To take into account both the number of helfpful votes and the total votes, a laplacian smoothing has been used. In particular the helpfulness score to predict is computed as follows:
$$helpfulness\_score = (\frac{helpful\_votes + smoothing\_param}{total\_votes + 2*smoothing\_param})$$

Thereby the helpfulness score is in the range [0,1], specifically the score tends to the natural ratio when the number of votes increases. 

In [None]:
pipeline_remove = {'$match':{
                        'review/score':{'$exists':True},
                        'N_helpful'	:{'$exists':True, '$ne':0},
                        'Tot_votes'	:{'$exists':True, '$ne':0}
                        }
    
                }

smoothing_param = 1

pipeline_project = {'$project':{
                            'review/text':1,
                            'helpfulness_score':{'$divide':[
                                                        {'$sum':['$N_helpful', smoothing_param]},
                                                        {'$sum': ['$Tot_votes', smoothing_param*2]}
                                                             ]
                                                 },
                            '_id':0,
                            }
                    }

mongo_dataset = books_ratings.aggregate([pipeline_remove, pipeline_project])
df_dataset = pd.DataFrame(list(mongo_dataset))
arr_dataset = np.array(df_dataset)

X_train, X_test, Y_train, Y_test = sk.model_selection.train_test_split(arr_dataset[:,0], arr_dataset[:,1], test_size=0.2, random_state=42)

### 3. Features Extraction
To provide the model with the capabilities of understanding the context and detect similar words, instead of using a simple bag of words representation, we opted for a word embedding approach.
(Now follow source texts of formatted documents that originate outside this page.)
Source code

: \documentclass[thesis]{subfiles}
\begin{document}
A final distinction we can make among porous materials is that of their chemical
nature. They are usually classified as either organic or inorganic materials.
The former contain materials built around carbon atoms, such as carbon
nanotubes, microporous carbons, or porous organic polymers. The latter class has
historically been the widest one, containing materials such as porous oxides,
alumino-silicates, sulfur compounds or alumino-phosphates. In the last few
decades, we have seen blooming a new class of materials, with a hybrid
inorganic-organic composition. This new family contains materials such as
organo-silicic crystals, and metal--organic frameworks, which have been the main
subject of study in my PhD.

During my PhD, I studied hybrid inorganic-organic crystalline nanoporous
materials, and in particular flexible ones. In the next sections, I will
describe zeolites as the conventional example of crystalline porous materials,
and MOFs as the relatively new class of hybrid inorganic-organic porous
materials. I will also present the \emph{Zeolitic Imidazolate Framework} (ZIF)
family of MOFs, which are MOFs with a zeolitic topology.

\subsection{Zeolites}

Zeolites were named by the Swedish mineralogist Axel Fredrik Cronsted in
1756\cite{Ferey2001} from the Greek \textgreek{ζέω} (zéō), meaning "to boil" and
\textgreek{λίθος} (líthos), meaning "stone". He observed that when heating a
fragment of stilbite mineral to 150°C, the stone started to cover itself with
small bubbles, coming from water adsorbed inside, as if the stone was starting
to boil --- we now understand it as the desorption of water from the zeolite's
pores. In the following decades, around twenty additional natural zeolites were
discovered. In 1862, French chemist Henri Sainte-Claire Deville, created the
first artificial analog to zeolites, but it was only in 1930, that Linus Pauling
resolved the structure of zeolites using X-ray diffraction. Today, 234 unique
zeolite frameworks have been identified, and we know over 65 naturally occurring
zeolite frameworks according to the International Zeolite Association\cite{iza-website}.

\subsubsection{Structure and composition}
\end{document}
In particular, we used the Word2Vec model provided by the Gensim library. The model is trained on the train set and then used to transform the reviews in a vector representation.
The model specification is:
- **vector_size**: 30
- **window**: 5
- **min_count**: 2

In [None]:
stop_words = set(stopwords.words('english'))

def preprocess(doc):
    tokens = gensim.utils.simple_preprocess(doc)
    return [token for token in tokens if token not in stop_words]

X_train_w2v = [preprocess(doc) for doc in X_train]

In [None]:
model = gensim.models.Word2Vec(X_train_w2v, vector_size=30, window=5, min_count=2)

model.save('../model/_gitignore/word2vec.model')

def get_embedding(doc):
    embeddings = []
    words = preprocess(doc)
    for word in words:
        if word in model.wv:
            embeddings.append(model.wv[word])
    if len(embeddings) > 0:
        return np.mean(embeddings, axis=0)
    else:
        return np.zeros(model.vector_size)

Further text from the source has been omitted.